Crítico do New York Times

[RESUMO] A edição deste ano da Bienal de Veneza é uma oportunidade perdida, escreve crítico, por encarnar a incapacidade atual de conceber a arte como domínio que não se reduz a um reflexo do poder econômico e político. Apesar dos questionamentos, autor afirma ter gostado do evento e destaca positivamente obras como a instalação de Anna Maria Maiolino.

Há uma tendência amarga na política cultural atual —uma lacuna crescente entre falar sobre o mundo e agir nele.

No domínio da retórica, todos adquiriram o dom de abrir as cortinas. Uma galeria elegante de museu é, na verdade, um registro da violência imperial; uma orquestra sinfônica é um ambiente de elitismo e exploração: essas críticas agora podem ser feitas sem esforço.

Pinturas de artistas do século 20 expostas no pavilhão central da Bienal de Veneza - Casey Kelbaugh - 18.abr.24/The New York Times

No entanto, quando se trata de criar algo novo, somos dominados por uma inércia quase total. Estamos perdendo a fé em tantas instituições culturais e sociais —o museu, o mercado e, especialmente na última semana, a universidade—, mas não conseguimos imaginar uma saída delas. Jogamos tijolos sem medo, mas os assentamos com dificuldade, se é que o fazemos. Nos engajamos em um protesto perpétuo, mas parecemos incapazes de canalizá-lo para algo concreto.

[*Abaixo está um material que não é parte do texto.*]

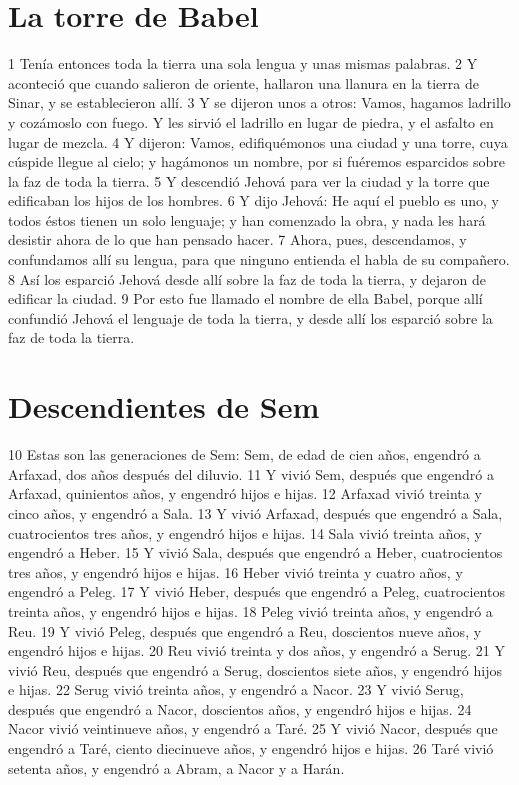 \section*{La torre de Babel}

1 Tenía entonces toda la tierra una sola lengua y unas mismas palabras.
2 Y aconteció que cuando salieron de oriente, hallaron una llanura en la tierra de Sinar, y se establecieron allí.
3 Y se dijeron unos a otros: Vamos, hagamos ladrillo y cozámoslo con fuego. Y les sirvió el ladrillo en lugar de piedra, y el asfalto en lugar de mezcla.
4 Y dijeron: Vamos, edifiquémonos una ciudad y una torre, cuya cúspide llegue al cielo; y hagámonos un nombre, por si fuéremos esparcidos sobre la faz de toda la tierra.
5 Y descendió Jehová para ver la ciudad y la torre que edificaban los hijos de los hombres.
6 Y dijo Jehová: He aquí el pueblo es uno, y todos éstos tienen un solo lenguaje; y han comenzado la obra, y nada les hará desistir ahora de lo que han pensado hacer.
7 Ahora, pues, descendamos, y confundamos allí su lengua, para que ninguno entienda el habla de su compañero.
8 Así los esparció Jehová desde allí sobre la faz de toda la tierra, y dejaron de edificar la ciudad.
9 Por esto fue llamado el nombre de ella Babel, porque allí confundió Jehová el lenguaje de toda la tierra, y desde allí los esparció sobre la faz de toda la tierra.

\section*{Descendientes de Sem}

10 Estas son las generaciones de Sem: Sem, de edad de cien años, engendró a Arfaxad, dos años después del diluvio.
11 Y vivió Sem, después que engendró a Arfaxad, quinientos años, y engendró hijos e hijas.
12 Arfaxad vivió treinta y cinco años, y engendró a Sala.
13 Y vivió Arfaxad, después que engendró a Sala, cuatrocientos tres años, y engendró hijos e hijas.
14 Sala vivió treinta años, y engendró a Heber.
15 Y vivió Sala, después que engendró a Heber, cuatrocientos tres años, y engendró hijos e hijas.
16 Heber vivió treinta y cuatro años, y engendró a Peleg.
17 Y vivió Heber, después que engendró a Peleg, cuatrocientos treinta años, y engendró hijos e hijas.
18 Peleg vivió treinta años, y engendró a Reu.
19 Y vivió Peleg, después que engendró a Reu, doscientos nueve años, y engendró hijos e hijas.
20 Reu vivió treinta y dos años, y engendró a Serug.
21 Y vivió Reu, después que engendró a Serug, doscientos siete años, y engendró hijos e hijas.
22 Serug vivió treinta años, y engendró a Nacor.
23 Y vivió Serug, después que engendró a Nacor, doscientos años, y engendró hijos e hijas.
24 Nacor vivió veintinueve años, y engendró a Taré.
25 Y vivió Nacor, después que engendró a Taré, ciento diecinueve años, y engendró hijos e hijas.
26 Taré vivió setenta años, y engendró a Abram, a Nacor y a Harán.

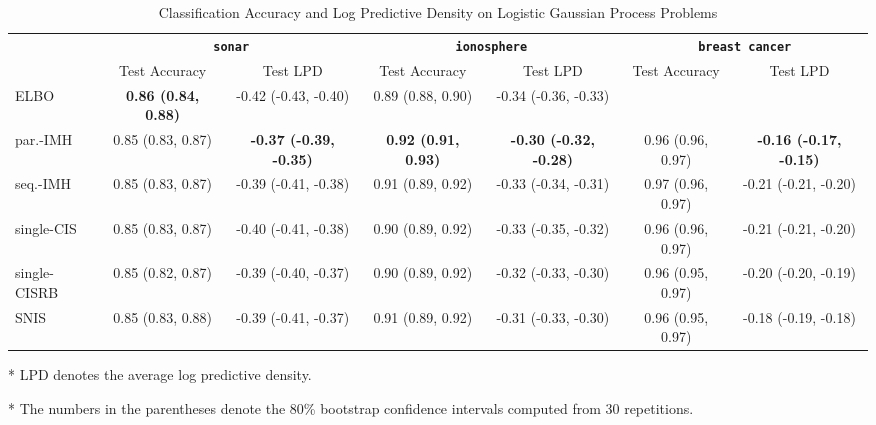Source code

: 
\begin{table*}
  \centering
  \caption{Classification Accuracy and Log Predictive Density on Logistic Gaussian Process Problems}\label{table:gp}
  \setlength{\tabcolsep}{3pt}
  \begin{threeparttable}
  \begin{tabular}{lcccccc}
    \toprule
     & \multicolumn{2}{c}{\textbf{\texttt{sonar}}} & \multicolumn{2}{c}{\textbf{\texttt{ionosphere}}} & \multicolumn{2}{c}{\textbf{\texttt{breast cancer}}} \\
    \cmidrule(lr){2-3}\cmidrule(lr){4-5}\cmidrule(lr){6-7}
    & Test Accuracy & Test LPD
    & Test Accuracy & Test LPD
    & Test Accuracy & Test LPD \\\midrule
    ELBO & \textbf{0.86 {\scriptsize(0.84, 0.88)}} & -0.42 {\scriptsize(-0.43, -0.40)} & 0.89 {\scriptsize(0.88, 0.90)} & -0.34 {\scriptsize(-0.36, -0.33)} &  \\\arrayrulecolor{black!30}\midrule
    par.-IMH & 0.85 {\scriptsize(0.83, 0.87)} & \textbf{-0.37 {\scriptsize(-0.39, -0.35)}} & \textbf{0.92 {\scriptsize(0.91, 0.93)}} & \textbf{-0.30 {\scriptsize(-0.32, -0.28)}} & 0.96 {\scriptsize(0.96, 0.97)} & \textbf{-0.16 {\scriptsize(-0.17, -0.15)}} \\
    seq.-IMH & 0.85 {\scriptsize(0.83, 0.87)} & -0.39 {\scriptsize(-0.41, -0.38)} & 0.91 {\scriptsize(0.89, 0.92)} & -0.33 {\scriptsize(-0.34, -0.31)} & 0.97 {\scriptsize(0.96, 0.97)} & -0.21 {\scriptsize(-0.21, -0.20)} \\
    single-CIS & 0.85 {\scriptsize(0.83, 0.87)} & -0.40 {\scriptsize(-0.41, -0.38)} & 0.90 {\scriptsize(0.89, 0.92)} & -0.33 {\scriptsize(-0.35, -0.32)} & 0.96 {\scriptsize(0.96, 0.97)} & -0.21 {\scriptsize(-0.21, -0.20)} \\
    single-CISRB & 0.85 {\scriptsize(0.82, 0.87)} & -0.39 {\scriptsize(-0.40, -0.37)} & 0.90 {\scriptsize(0.89, 0.92)} & -0.32 {\scriptsize(-0.33, -0.30)} & 0.96 {\scriptsize(0.95, 0.97)} & -0.20 {\scriptsize(-0.20, -0.19)} \\
    SNIS & 0.85 {\scriptsize(0.83, 0.88)} & -0.39 {\scriptsize(-0.41, -0.37)} & 0.91 {\scriptsize(0.89, 0.92)} & -0.31 {\scriptsize(-0.33, -0.30)} & 0.96 {\scriptsize(0.95, 0.97)} & -0.18 {\scriptsize(-0.19, -0.18)} \\\bottomrule
  \end{tabular}
  \begin{tablenotes}
    \item[*]{\footnotesize LPD denotes the average log predictive density.}
    \item[*]{\footnotesize The numbers in the parentheses denote the 80\% bootstrap confidence intervals computed from 30 repetitions.}
  \end{tablenotes}
  \end{threeparttable}
\end{table*}

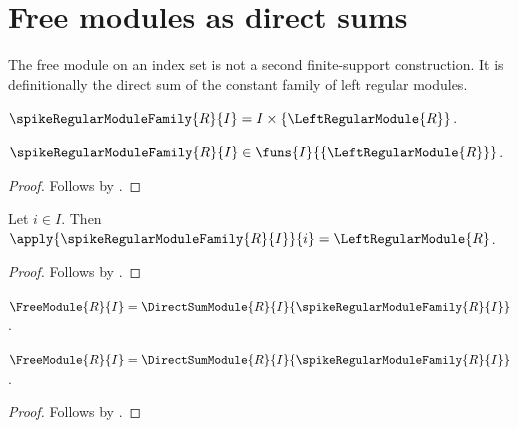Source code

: 




\section{Free modules as direct sums}

The free module on an index set is not a second finite-support construction.
It is definitionally the direct sum of the constant family of left regular
modules.

\begin{definition}\label{spike_regular_module_family}
    $\spikeRegularModuleFamily{R}{I}
        =I\times\{\LeftRegularModule{R}\}$.
\end{definition}

\begin{proposition}\label{spike_regular_module_family_type}
    $\spikeRegularModuleFamily{R}{I}\in
        \funs{I}{\{\LeftRegularModule{R}\}}$.
\end{proposition}
\begin{proof}
    Follows by
        .
\end{proof}

\begin{proposition}\label{spike_regular_module_family_apply}
    Let $i\in I$.
    Then
        $\apply{\spikeRegularModuleFamily{R}{I}}{i}
            =\LeftRegularModule{R}$.
\end{proposition}
\begin{proof}
    Follows by
        .
\end{proof}

\begin{definition}\label{spike_free_module}
    $\FreeModule{R}{I}
        =\DirectSumModule{R}{I}{\spikeRegularModuleFamily{R}{I}}$.
\end{definition}

\begin{theorem}\label{spike_free_module_constructor_eq}
    $\FreeModule{R}{I}
        =\DirectSumModule{R}{I}{\spikeRegularModuleFamily{R}{I}}$.
\end{theorem}
\begin{proof}
    Follows by .
\end{proof}

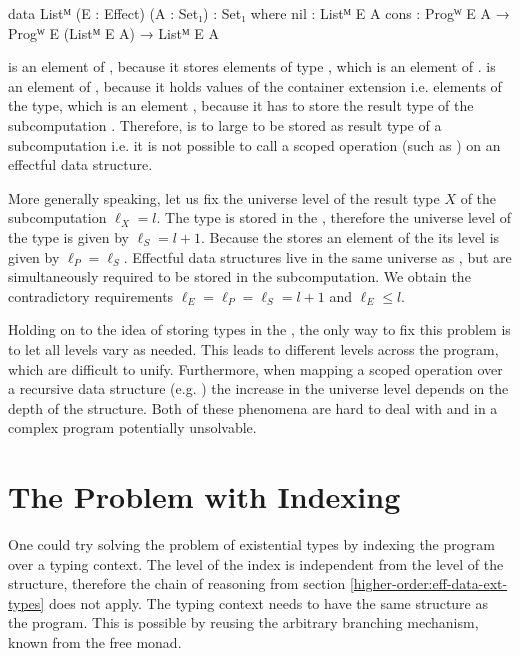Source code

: \begin{code}
data Listᴹ (E : Effect) (A : Set₁) : Set₁ where
  nil   : Listᴹ E A
  cons  : Progᵂ E A → Progᵂ E (Listᴹ E A) → Listᴹ E A
\end{code}
\AgdaSpace{}\AgdaSpace{} is
an element of , because it stores elements of type
\AgdaSpace{}\AgdaSpace{},
which is an element of .
\AgdaSpace{}\AgdaSpace{} is
an element of , because it holds values of the container
extension i.e. elements of the  type, which is an element
, because it has to store the result type of the
subcomputation .
Therefore,
\AgdaSpace{}\AgdaSpace{} is
to large to be stored as result type of a subcomputation i.e. it is not possible
to call a scoped operation (such as ) on an effectful data
structure.

More generally speaking, let us fix the universe level of the result type $X$ of
the subcomputation $\ell_X = l$.
The type is stored in the , therefore the universe level of the
 type is given by $\ell_S = l + 1$.
Because the  stores an element of the  its
level is given by $\ell_P = \ell_S$.
Effectful data structures live in the same universe as , but
are simultaneously required to be stored in the subcomputation.
We obtain the contradictory requirements $\ell_E = \ell_P = \ell_S = l + 1$ and
$\ell_E  \leqslant l$.

Holding on to the idea of storing types in the , the only way to
fix this problem is to let all levels vary as needed.
This leads to different levels across the program, which are difficult to unify.
Furthermore, when mapping a scoped operation over a recursive data structure
(e.g. ) the increase in the universe level depends on the
depth of the structure.
Both of these phenomena are hard to deal with and in a complex program
potentially unsolvable.


\section{The Problem with Indexing}

One could try solving the problem of existential types by indexing the program
over a typing context.
The level of the index is independent from the level of the structure, therefore
the chain of reasoning from section \ref{higher-order:eff-data-ext-types} does
not apply.
The typing context needs to have the same structure as the program.
This is possible by reusing the arbitrary branching mechanism, known from the
free monad.

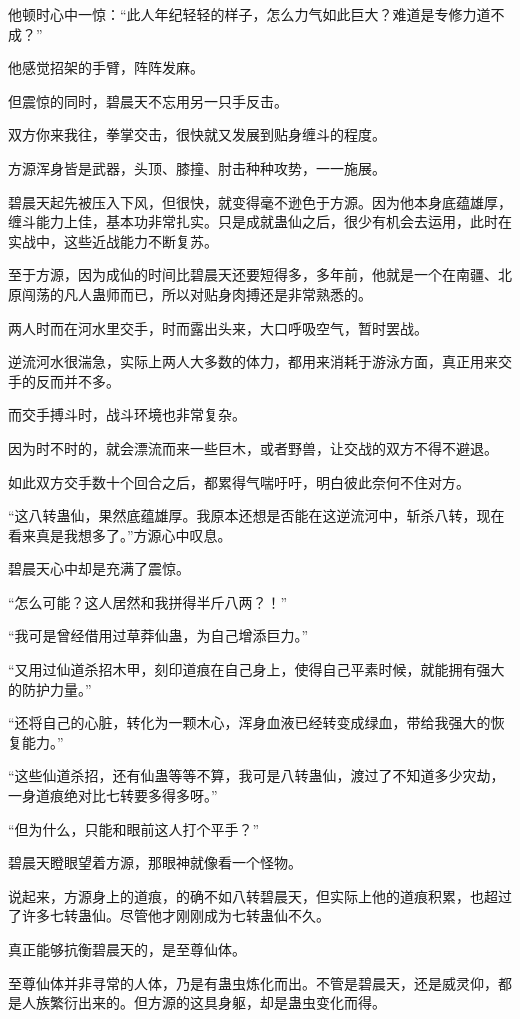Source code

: \begin{this_body}
他顿时心中一惊：“此人年纪轻轻的样子，怎么力气如此巨大？难道是专修力道不成？”

他感觉招架的手臂，阵阵发麻。

但震惊的同时，碧晨天不忘用另一只手反击。

双方你来我往，拳掌交击，很快就又发展到贴身缠斗的程度。

方源浑身皆是武器，头顶、膝撞、肘击种种攻势，一一施展。

碧晨天起先被压入下风，但很快，就变得毫不逊色于方源。因为他本身底蕴雄厚，缠斗能力上佳，基本功非常扎实。只是成就蛊仙之后，很少有机会去运用，此时在实战中，这些近战能力不断复苏。

至于方源，因为成仙的时间比碧晨天还要短得多，多年前，他就是一个在南疆、北原闯荡的凡人蛊师而已，所以对贴身肉搏还是非常熟悉的。

两人时而在河水里交手，时而露出头来，大口呼吸空气，暂时罢战。

逆流河水很湍急，实际上两人大多数的体力，都用来消耗于游泳方面，真正用来交手的反而并不多。

而交手搏斗时，战斗环境也非常复杂。

因为时不时的，就会漂流而来一些巨木，或者野兽，让交战的双方不得不避退。

如此双方交手数十个回合之后，都累得气喘吁吁，明白彼此奈何不住对方。

“这八转蛊仙，果然底蕴雄厚。我原本还想是否能在这逆流河中，斩杀八转，现在看来真是我想多了。”方源心中叹息。

碧晨天心中却是充满了震惊。

“怎么可能？这人居然和我拼得半斤八两？！”

“我可是曾经借用过草莽仙蛊，为自己增添巨力。”

“又用过仙道杀招木甲，刻印道痕在自己身上，使得自己平素时候，就能拥有强大的防护力量。”

“还将自己的心脏，转化为一颗木心，浑身血液已经转变成绿血，带给我强大的恢复能力。”

“这些仙道杀招，还有仙蛊等等不算，我可是八转蛊仙，渡过了不知道多少灾劫，一身道痕绝对比七转要多得多呀。”

“但为什么，只能和眼前这人打个平手？”

碧晨天瞪眼望着方源，那眼神就像看一个怪物。

说起来，方源身上的道痕，的确不如八转碧晨天，但实际上他的道痕积累，也超过了许多七转蛊仙。尽管他才刚刚成为七转蛊仙不久。

真正能够抗衡碧晨天的，是至尊仙体。

至尊仙体并非寻常的人体，乃是有蛊虫炼化而出。不管是碧晨天，还是威灵仰，都是人族繁衍出来的。但方源的这具身躯，却是蛊虫变化而得。


\end{this_body}
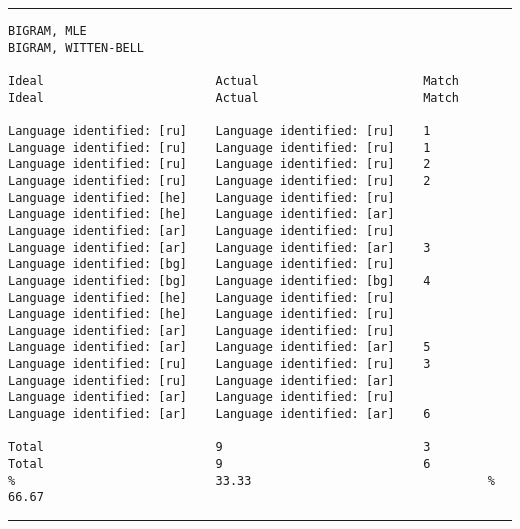 \tiny
\hrule\vskip4pt
\begin{verbatim}
BIGRAM, MLE                                                        BIGRAM, WITTEN-BELL

Ideal                        Actual                       Match    Ideal                        Actual                       Match

Language identified: [ru]    Language identified: [ru]    1        Language identified: [ru]    Language identified: [ru]    1
Language identified: [ru]    Language identified: [ru]    2        Language identified: [ru]    Language identified: [ru]    2
Language identified: [he]    Language identified: [ru]             Language identified: [he]    Language identified: [ar]
Language identified: [ar]    Language identified: [ru]             Language identified: [ar]    Language identified: [ar]    3
Language identified: [bg]    Language identified: [ru]             Language identified: [bg]    Language identified: [bg]    4
Language identified: [he]    Language identified: [ru]             Language identified: [he]    Language identified: [ru]
Language identified: [ar]    Language identified: [ru]             Language identified: [ar]    Language identified: [ar]    5
Language identified: [ru]    Language identified: [ru]    3        Language identified: [ru]    Language identified: [ar]
Language identified: [ar]    Language identified: [ru]             Language identified: [ar]    Language identified: [ar]    6

Total                        9                            3        Total                        9                            6
%                            33.33                                 %                            66.67
\end{verbatim}
\vskip4pt\hrule


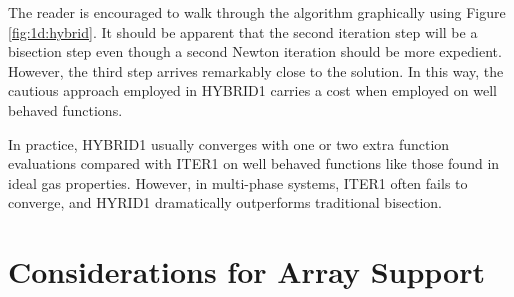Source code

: \documentclass{article}
\begin{document}
The reader is encouraged to walk through the algorithm graphically using Figure \ref{fig:1d:hybrid}.  It should be apparent that the second iteration step will be a bisection step even though a second Newton iteration should be more expedient.  However, the third step arrives remarkably close to the solution.  In this way, the cautious approach employed in HYBRID1 carries a cost when employed on well behaved functions.

In practice, HYBRID1 usually converges with one or two extra function evaluations compared with ITER1 on well behaved functions like those found in ideal gas properties.  However, in multi-phase systems, ITER1 often fails to converge, and HYRID1 dramatically outperforms traditional bisection.  


\section{Considerations for Array Support}
\end{document}

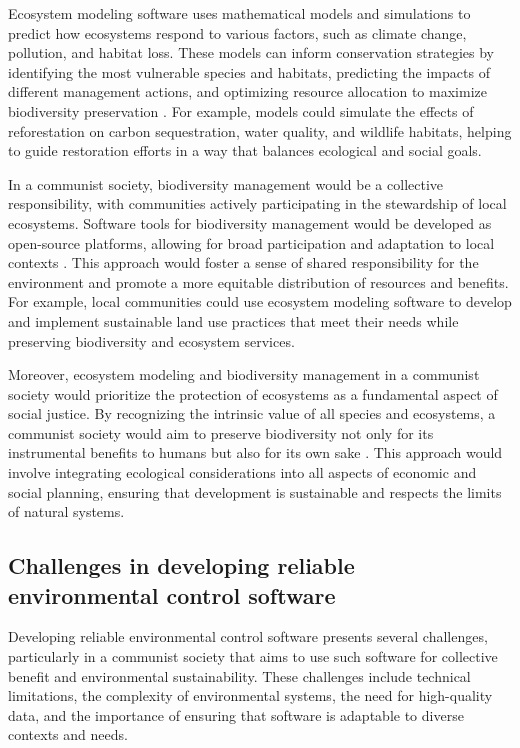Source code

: Ecosystem modeling software uses mathematical models and simulations to predict how ecosystems respond to various factors, such as climate change, pollution, and habitat loss. These models can inform conservation strategies by identifying the most vulnerable species and habitats, predicting the impacts of different management actions, and optimizing resource allocation to maximize biodiversity preservation \cite[pp.~60-67]{grimm2005pattern}. For example, models could simulate the effects of reforestation on carbon sequestration, water quality, and wildlife habitats, helping to guide restoration efforts in a way that balances ecological and social goals.

In a communist society, biodiversity management would be a collective responsibility, with communities actively participating in the stewardship of local ecosystems. Software tools for biodiversity management would be developed as open-source platforms, allowing for broad participation and adaptation to local contexts \cite[pp.~302-309]{turner2007biodiversity}. This approach would foster a sense of shared responsibility for the environment and promote a more equitable distribution of resources and benefits. For example, local communities could use ecosystem modeling software to develop and implement sustainable land use practices that meet their needs while preserving biodiversity and ecosystem services.

Moreover, ecosystem modeling and biodiversity management in a communist society would prioritize the protection of ecosystems as a fundamental aspect of social justice. By recognizing the intrinsic value of all species and ecosystems, a communist society would aim to preserve biodiversity not only for its instrumental benefits to humans but also for its own sake \cite[pp.~410-418]{mace2012biodiversity}. This approach would involve integrating ecological considerations into all aspects of economic and social planning, ensuring that development is sustainable and respects the limits of natural systems.

\subsection{Challenges in developing reliable environmental control software}

Developing reliable environmental control software presents several challenges, particularly in a communist society that aims to use such software for collective benefit and environmental sustainability. These challenges include technical limitations, the complexity of environmental systems, the need for high-quality data, and the importance of ensuring that software is adaptable to diverse contexts and needs.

Então, damos voltas. Nos movemos em círculos. Talvez, comecemos a retroceder.

Acabei de passar uma semana passeando por Veneza, uma cidade com mais de 250 igrejas. Onde encontrei o catecismo mais doutrinário? Foi nas galerias da Bienal de Veneza, que continua sendo o principal evento do mundo para descobrir novas obras de arte, cuja edição atual é, na melhor das hipóteses, uma oportunidade perdida e, na pior, algo parecido com uma tragédia.

Muitas vezes, é enfadonha, mas esse não é seu maior problema. O verdadeiro problema é a forma como a Bienal "tokeniza", essencializa, minimiza e classifica artistas talentosos —e há muitos aqui, entre os mais de 300 participantes— que tiveram seu trabalho reduzido a slogans e lições tão evidentes que poderiam caber na captura de tela de um curador.

Esta é uma Bienal que fala a linguagem do garantido, mas, na verdade, está mergulhada em ansiedade e, com muita frequência, recorre, como o autor nigeriano Wole Soyinka deplorou em um poema, a "lançar a pedra da santimônia/ E deixar a frágil beleza despedaçada na praça/ Da vergonha pública".

A Bienal deste ano começou sob uma estrela sinistra. O megashow veneziano é composto de uma exposição central, que abarca dois espaços, além de cerca de 90 pavilhões independentes organizados por nações específicas.

Uma dessas nações é Israel e, nas semanas anteriores ao vernissage, um grupo ativista que se autodenomina Aliança Arte, Não Genocídio demandou aos organizadores da exposição que Israel fosse excluído do evento. A Bienal recusou; um apelo menor contra o pavilhão do Irã também não teve sucesso. (Quanto à Rússia, ela permanece como nação non grata pela segunda Bienal consecutiva).

Com desentendimentos sobre a guerra na Faixa de Gaza se espalhando por instituições culturais em todo o continente —eles já haviam afundado a Documenta, a exposição alemã que é a única rival de Veneza em termos de público e prestígio— a promessa de uma grande controvérsia parecia pairar sobre os Giardini da Bienal.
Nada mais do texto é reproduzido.